Kamrasi, Still Acting On His Passive Policy,
Would Not Admit Them Here, But Wished Them To Return With A
Message, To The Effect That Mtesa Had No Right To Hold Me As His
Guest Now I Had Once Gone Into Another's Hands.
We were all
three kings to do with our subjects as we liked, and for this
reason the deserters ought to be sent on here; but if I wished to
speak to the Waganda, he would call their officer.
There was no
fear, he said, about Bombay; he was on his way; but the men who
were escorting him were spinning out the time, stopping at every
place, and feasting every day. To-morrow, he added, some more
Gani people would arrive here, when we should know more about it.
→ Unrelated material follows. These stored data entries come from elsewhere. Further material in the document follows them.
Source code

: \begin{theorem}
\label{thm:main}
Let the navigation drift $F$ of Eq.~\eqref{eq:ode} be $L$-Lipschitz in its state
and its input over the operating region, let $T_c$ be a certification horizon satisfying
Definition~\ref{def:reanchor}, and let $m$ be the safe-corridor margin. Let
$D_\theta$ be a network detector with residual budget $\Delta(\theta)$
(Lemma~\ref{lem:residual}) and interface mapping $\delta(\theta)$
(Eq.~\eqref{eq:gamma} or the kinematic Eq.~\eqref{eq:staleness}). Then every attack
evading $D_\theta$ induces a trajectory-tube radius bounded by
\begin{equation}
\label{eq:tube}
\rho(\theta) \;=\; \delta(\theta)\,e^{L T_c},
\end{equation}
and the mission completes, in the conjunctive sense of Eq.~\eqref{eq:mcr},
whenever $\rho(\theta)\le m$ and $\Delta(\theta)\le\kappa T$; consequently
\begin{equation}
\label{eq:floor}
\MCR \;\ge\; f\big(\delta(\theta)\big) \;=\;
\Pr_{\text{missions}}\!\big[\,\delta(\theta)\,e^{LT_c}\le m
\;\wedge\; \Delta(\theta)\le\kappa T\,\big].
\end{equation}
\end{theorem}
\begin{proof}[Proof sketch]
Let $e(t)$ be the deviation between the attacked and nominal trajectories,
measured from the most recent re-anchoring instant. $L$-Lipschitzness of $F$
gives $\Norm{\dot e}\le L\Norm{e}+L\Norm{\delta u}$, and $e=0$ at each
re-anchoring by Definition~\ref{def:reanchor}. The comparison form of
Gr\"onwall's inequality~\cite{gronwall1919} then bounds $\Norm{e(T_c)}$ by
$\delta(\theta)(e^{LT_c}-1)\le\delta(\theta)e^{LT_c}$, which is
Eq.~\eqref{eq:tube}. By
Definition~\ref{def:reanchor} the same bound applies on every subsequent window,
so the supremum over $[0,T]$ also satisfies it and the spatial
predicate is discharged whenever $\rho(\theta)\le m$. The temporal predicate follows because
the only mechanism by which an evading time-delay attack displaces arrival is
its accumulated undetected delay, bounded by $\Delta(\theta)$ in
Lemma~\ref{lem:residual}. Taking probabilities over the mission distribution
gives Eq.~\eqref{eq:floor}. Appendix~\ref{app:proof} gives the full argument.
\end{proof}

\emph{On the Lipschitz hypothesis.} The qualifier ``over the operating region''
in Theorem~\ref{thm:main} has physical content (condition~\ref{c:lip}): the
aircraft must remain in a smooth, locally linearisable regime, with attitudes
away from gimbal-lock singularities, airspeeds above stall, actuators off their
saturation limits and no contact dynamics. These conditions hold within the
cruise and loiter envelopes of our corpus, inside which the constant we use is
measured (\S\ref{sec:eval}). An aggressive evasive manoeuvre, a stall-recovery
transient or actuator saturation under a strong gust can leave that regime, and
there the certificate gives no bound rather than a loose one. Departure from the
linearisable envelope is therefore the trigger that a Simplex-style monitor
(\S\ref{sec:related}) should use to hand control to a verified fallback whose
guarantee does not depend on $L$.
I still advised Kamrasi to give the road to Mtesa provided he
gave up plundering the Wanyoro of women and cattle; but if my
counsel was listened to, I could get no acknowledgment that it
was so.
23d and 24th. - I sent to inquire what news there was of Bombay's
coming, and what measures Kamrasi had taken to call the Waganda's
chief officer and my deserters here; as also to beg he would send
us specimens of all the various tribes that visit him, in order
that me might draw them. He sent four loads of dried fish, with
a request for my book of birds again, as it contains a portrait
of king Mtesa, and proposed seeing us at the newly-constructed
Kafu palace to-morrow, when all requests would be attended to.